Update April 2022, since I wrote this — Elict has started to use full-text to extract values in the column. , currently 85% of such extractions come from title/abstract only 15% come from full-text. This may change.
This tool is currently in very early stage development, so it is likely by the time you read this things might have changed but the video below should give you a taste, or read my full early review
3. Lateral.io, add pdfs of papers and quickly create Research Matrix of papers
Elicit.org uses GPT-3 to “read” abstracts and try to answer the questions you put to it and displays the results in a table. But what about supporting extraction of information from the full-text. You could of course use Scholarcy but that only extracts predefined things.
Is there a tool that can import full-text (like Scholarcy) and allow you to extract arbitary information (like Elicit)?
How it works is you create a project and import the full-text of relevant papers into it and these papers will be indexed.
For each project, you create columns called “concepts”.
You start off by searching keywords with “Super Search” which is nothing but a straight forward search among full-text of all papers you have imported.
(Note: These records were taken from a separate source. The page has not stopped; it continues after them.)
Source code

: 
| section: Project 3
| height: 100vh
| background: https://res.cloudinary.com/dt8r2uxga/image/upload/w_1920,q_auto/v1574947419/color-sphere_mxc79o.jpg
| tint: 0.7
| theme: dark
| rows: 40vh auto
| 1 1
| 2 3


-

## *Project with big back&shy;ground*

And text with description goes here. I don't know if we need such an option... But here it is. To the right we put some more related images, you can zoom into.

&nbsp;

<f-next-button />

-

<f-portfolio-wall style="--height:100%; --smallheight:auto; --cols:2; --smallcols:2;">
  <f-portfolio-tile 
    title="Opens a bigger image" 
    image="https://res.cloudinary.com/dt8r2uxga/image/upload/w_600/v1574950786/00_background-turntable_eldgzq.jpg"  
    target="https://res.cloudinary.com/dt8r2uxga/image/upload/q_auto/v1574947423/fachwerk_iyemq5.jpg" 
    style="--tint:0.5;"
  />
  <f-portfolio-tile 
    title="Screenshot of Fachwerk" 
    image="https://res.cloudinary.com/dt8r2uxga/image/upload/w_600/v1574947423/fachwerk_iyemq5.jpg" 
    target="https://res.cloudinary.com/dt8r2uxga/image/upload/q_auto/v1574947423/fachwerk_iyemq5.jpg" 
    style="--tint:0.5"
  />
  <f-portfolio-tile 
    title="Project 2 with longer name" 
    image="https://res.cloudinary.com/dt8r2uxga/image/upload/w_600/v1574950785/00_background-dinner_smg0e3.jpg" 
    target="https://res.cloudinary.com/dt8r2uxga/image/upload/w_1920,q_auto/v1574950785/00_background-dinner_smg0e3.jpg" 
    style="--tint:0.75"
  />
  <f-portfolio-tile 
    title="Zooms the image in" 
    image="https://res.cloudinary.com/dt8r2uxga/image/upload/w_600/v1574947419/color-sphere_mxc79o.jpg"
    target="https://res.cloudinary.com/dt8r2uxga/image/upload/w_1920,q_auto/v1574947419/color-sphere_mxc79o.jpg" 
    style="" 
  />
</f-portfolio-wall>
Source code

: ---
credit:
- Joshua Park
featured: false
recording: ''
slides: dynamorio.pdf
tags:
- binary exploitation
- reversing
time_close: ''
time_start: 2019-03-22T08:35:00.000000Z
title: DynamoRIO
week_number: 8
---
You can assign text that is found that matches your keyword into each concept/column.
As you add segments of text to the concepts, Lateral.io’s machine learning comes into play and you will start seeing “smilar snippets” which may have different keywords.
You can then export this into excel, Word etc.
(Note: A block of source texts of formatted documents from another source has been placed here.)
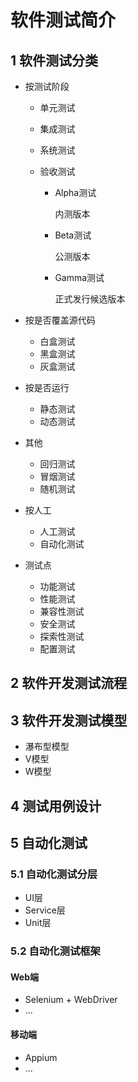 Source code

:# 软件测试简介

## 1 软件测试分类

+ 按测试阶段

  + 单元测试

  + 集成测试

  + 系统测试

  + 验收测试

    + Alpha测试

      内测版本

    + Beta测试

      公测版本

    + Gamma测试

      正式发行候选版本

+ 按是否覆盖源代码

  + 白盒测试
  + 黑盒测试
  + 灰盒测试

+ 按是否运行

  + 静态测试
  + 动态测试

+ 其他

  + 回归测试
  + 冒烟测试
  + 随机测试

+ 按人工

  + 人工测试
  + 自动化测试

+ 测试点

  + 功能测试
  + 性能测试
  + 兼容性测试
  + 安全测试
  + 探索性测试
  + 配置测试



## 2 软件开发测试流程



## 3 软件开发测试模型

+ 瀑布型模型
+ V模型
+ W模型



## 4 测试用例设计



## 5 自动化测试

### 5.1 自动化测试分层

+ UI层
+ Service层
+ Unit层

### 5.2 自动化测试框架

#### Web端

+ Selenium + WebDriver 
+ ...

#### 移动端

+ Appium
+ ... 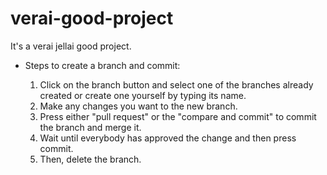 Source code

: # verai-good-project
It's a verai jellai good project.

- Steps to create a branch and commit:

  1. Click on the branch button and select one of the branches already created or create one yourself by typing its name.
  2. Make any changes you want to the new branch.
  3. Press either "pull request" or the "compare and commit" to commit the branch and merge it.
  4. Wait until everybody has approved the change and then press commit.
  5. Then, delete the branch.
Since 2020, there has been an explosion in interest in note taking tools that support bidirectional linking.
Combined with the renewed interest in Zettelkasten method, tools like Roam Research, Obsdian, Logseq etc and the slightly earlier Notion came into prominence becoming the latest tools that are popular with the “productivity porn” crowd (earlier darlings were tools like Wikis, Evernote).
Among these group, there’s a thriving community of phds and early career researchers who swear by using such tools. You can find them on forums, Youtube, even Tiktok sharing their workflows.
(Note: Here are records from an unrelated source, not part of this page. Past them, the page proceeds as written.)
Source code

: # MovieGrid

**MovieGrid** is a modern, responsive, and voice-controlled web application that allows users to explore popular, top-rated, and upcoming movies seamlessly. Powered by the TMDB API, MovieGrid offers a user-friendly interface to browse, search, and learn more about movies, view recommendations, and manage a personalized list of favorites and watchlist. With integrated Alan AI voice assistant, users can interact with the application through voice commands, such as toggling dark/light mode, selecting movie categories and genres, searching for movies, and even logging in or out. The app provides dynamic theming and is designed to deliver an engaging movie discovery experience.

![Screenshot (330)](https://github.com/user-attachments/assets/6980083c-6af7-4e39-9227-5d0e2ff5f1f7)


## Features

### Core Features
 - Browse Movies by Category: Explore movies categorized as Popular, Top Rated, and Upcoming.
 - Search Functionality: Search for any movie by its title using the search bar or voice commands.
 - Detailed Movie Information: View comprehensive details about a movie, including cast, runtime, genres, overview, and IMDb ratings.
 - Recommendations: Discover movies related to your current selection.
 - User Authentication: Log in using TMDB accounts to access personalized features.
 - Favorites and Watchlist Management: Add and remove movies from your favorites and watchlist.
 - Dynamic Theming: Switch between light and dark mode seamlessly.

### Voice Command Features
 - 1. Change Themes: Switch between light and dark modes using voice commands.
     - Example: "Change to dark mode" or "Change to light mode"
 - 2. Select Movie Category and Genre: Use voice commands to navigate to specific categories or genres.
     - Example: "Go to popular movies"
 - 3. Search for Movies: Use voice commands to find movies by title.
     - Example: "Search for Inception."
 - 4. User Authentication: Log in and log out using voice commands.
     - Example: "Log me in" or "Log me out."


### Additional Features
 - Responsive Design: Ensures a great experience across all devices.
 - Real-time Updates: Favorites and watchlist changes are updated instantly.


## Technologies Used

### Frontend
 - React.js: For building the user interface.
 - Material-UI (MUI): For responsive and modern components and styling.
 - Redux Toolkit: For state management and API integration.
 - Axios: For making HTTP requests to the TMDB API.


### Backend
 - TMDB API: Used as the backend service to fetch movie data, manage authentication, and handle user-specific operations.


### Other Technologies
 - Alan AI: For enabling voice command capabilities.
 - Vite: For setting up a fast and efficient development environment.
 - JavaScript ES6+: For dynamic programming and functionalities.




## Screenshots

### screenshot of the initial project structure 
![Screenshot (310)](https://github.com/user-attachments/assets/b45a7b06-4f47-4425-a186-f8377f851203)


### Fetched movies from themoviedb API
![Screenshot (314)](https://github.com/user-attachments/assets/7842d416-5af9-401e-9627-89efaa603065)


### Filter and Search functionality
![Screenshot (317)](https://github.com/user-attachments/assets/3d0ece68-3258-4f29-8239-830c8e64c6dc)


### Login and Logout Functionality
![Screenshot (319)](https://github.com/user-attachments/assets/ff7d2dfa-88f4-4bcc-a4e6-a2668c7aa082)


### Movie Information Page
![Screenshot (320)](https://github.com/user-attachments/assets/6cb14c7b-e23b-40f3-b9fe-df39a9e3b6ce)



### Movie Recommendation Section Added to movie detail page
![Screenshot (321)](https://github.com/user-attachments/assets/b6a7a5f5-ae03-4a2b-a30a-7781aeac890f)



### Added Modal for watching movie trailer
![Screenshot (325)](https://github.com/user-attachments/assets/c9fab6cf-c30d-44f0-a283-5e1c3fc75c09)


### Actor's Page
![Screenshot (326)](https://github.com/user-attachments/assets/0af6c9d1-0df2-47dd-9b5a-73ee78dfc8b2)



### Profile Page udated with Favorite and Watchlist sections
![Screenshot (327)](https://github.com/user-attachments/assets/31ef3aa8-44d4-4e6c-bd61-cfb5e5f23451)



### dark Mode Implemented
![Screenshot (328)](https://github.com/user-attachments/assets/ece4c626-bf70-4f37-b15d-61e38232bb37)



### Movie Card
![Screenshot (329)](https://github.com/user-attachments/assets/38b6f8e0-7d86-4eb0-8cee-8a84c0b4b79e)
Scholarcy already supports some of these tools, because you can export data in Markdown which is accepted by many such tools like Obsidian.
While this is nice, this gets you only the graph/networked view which isn’t quite the literature review matrix.
Some Obsidian gurus have created complicated workflow with the use of Zotero and half a dozen Zotero and Obsidian plugins to not only import results from Zotero but combine with annotations made in PDF with Zotero extensions such as Zotfile, Better BibTeX, Mdnotes (may not be necessary with Zotero 6.0) as well as Obsidian plugins — Citations
Notion with its ability to insert tables has also naturually become a tool many are using to track their research.
There are tons of such research templates out there
Here for example is a Notion template to do so. More tricky is to incorporate a reference manager like Zotero with Notion autosync workflow. Plugins do exist, but it’s unclear how good they are (One way sync from Zotero to Notion only).
It seems like a complete solution for creating research matrix tables doesn’t exist right now. The perfect workflow solution would in my opinion need the following pieces
- Good ability to automatically extract concepts and data from full-text of paper — Elicit’s use of GPT-3 seems to be ideal here (though they currently work on abstracts only)
- Machine learning is never perfect, so humans should be able to supplement the standard extraction algos and do basic keyword searches across full-text of paper and add their own — Lateral.io
- It can ideally be nicely intergrated with a) reference managers e.g Zotero AND b) a good knowledge management tool e.g. Notion or Obsidian
While I understand for many, part of the “fun” is to do geeky things and “hack” a complicated workflow, such setups are unlikely to be stable, so #3 is very important.
This is of course a huge ask of course.